- Nepalese promotional poster
- Nepali: तिनीहरू
- Directed by: Abinash Bikram Shah
- Screenplay by: Abinash Bikram Shah
- Story by: Abinash Bikram Shah; Sandeep Badal;
- Produced by: Anup Poudel; Justin Pechberty; Michael Henrichs;
- Starring: Pushpa Thing Lama; Deepika Yadav; Jasmine Bishwokarma; Aliz Ghimire; Dura Sanjay Kumar Gupta;
- Cinematography: Noé Bach
- Edited by: Andrew Bird Paris J. Ludwig;
- Music by: Frederic Alvarez
- Production companies: Underground Talkies Nepal; Les Valseurs; Die Gesellschaft; Zischlermann Filmproduktion; Enquadramento Produções; Bubbles Project; Storm Films;
- Distributed by: Arizona Distribution (France);
- Release dates: 20 May 2026 (Cannes); 4 September 2026 (Nepal);
- Running time: 103 minutes
- Countries: Nepal; France; Germany; Brazil; Norway;
- Languages: Nepali, Bhojpuri

= Elephants in the Fog =

2026 thriller film by Abinash Bikram Shah

Elephants in the Fog (तिनीहरू) is a 2026 thriller film written and directed by Abinash Bikram Shah, in his directorial debut. Starring Pushpa Thing Lama, Deepika Yadav, Jasmine Bishwokarma, Aliz Ghimire, and Dura Sanjay Kumar Gupta, it follows a Nepalese Kinnar community struggle to protect itself.

The film had its world premiere in the Un Certain Regard section of the 2026 Cannes Film Festival on 20 May, where it won the section's Jury Prize. It was theatrically released in Nepal on 4 September. It was also selected as the Nepalese entry for the Best International Feature Film at the 99th Academy Awards.

==Premise==
Pirati, the matriarch of a Kinnar community in Thori, is in love with a local percussionist when her daughter Aspara goes missing.

==Cast==
- Pushpa Thing Lama
- Deepika Yadav
- Jasmine Bishwokarma
- Aliz Ghimire
- Dura Sanjay Gupta
- Akanchha Karki
- Maotse Gurung
- Aashant Sharma

==Production==
Elephants in the Fog is an international co-production of Nepal, France, Germany, Brazil, and Norway. In October 2021, the project was selected to participate at the Asian Project Market, held during the 26th Busan International Film Festival. It won the Pop Up Film Residency Award. In November 2021, it received a €10,000 development grant from the Hubert Bals Fund. In April 2022, Shah participated in the Film Independent's Global Media Makers residency to develop the screenplay. He also developed the script at the 2022 Oxbelly Lab. In May 2022, the project was also presented at the La Fabrique Cinéma de l'Institut Français during the Cannes Film Festival. Shah also participated at the 2023 Sundance Screenwriters' Lab.
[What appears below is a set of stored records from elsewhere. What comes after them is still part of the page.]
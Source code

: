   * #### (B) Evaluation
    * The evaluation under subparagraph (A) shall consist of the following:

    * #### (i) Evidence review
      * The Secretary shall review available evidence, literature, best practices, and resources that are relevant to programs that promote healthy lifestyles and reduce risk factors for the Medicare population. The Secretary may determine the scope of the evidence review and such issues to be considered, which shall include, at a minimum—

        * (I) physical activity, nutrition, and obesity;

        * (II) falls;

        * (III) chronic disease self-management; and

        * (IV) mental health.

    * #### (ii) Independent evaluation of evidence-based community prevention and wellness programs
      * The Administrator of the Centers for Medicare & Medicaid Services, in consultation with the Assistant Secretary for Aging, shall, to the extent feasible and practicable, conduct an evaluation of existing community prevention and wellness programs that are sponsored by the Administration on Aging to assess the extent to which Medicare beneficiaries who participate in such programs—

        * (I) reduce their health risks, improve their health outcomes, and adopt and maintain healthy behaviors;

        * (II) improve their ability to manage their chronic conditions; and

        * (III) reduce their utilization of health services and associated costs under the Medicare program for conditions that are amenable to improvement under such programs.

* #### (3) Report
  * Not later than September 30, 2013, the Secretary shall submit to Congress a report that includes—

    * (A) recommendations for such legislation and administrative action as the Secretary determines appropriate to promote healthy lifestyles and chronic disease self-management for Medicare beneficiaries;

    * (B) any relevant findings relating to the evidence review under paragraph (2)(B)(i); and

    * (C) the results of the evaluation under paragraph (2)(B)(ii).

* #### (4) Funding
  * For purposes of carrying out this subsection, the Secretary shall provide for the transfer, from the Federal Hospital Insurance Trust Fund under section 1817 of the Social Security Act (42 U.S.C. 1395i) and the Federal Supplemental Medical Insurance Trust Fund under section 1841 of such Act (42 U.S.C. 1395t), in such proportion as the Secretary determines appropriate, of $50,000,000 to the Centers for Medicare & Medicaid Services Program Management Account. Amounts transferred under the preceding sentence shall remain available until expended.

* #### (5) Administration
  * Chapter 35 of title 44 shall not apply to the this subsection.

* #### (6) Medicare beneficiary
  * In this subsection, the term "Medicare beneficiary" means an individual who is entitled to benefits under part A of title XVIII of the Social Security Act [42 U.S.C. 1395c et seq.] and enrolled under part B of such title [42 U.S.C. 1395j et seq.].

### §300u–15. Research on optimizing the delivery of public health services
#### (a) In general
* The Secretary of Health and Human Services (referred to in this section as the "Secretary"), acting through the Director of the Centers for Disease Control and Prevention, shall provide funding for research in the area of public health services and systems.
It participated at the Venice Gap-Financing Market in July 2023. In August 2023, the project received a €40,000 production grant from the World Cinema Fund. In September 2025, it participated at the European Work in Progress, where it received a €30,000 post-production grant.

The film is the cinematic debut for most of its actors. Lead actress Pushpa Thing Lama is a Kinnar activist; Elephants in the Fog is her film debut.

==Release==
Elephants in the Fog had its world premiere at the 2026 Cannes Film Festival at the Un Certain Regard section, receiving over 8-minute standing ovation. Prior to its world premiere, the film's international sales was acquired by Best Friend Forever. It premiered in Nepal on 2 September 2026 as a charity screening raising funds for relief efforts for the 2026 Nepal–Tibet floods. It was released across cinemas in Nepal from 4 September 2026.

==Reception==
===Critical response===
On the review aggregator website Rotten Tomatoes, the film holds an approval rating of 92% based on 12 reviews, with an average rating of 7.3/10.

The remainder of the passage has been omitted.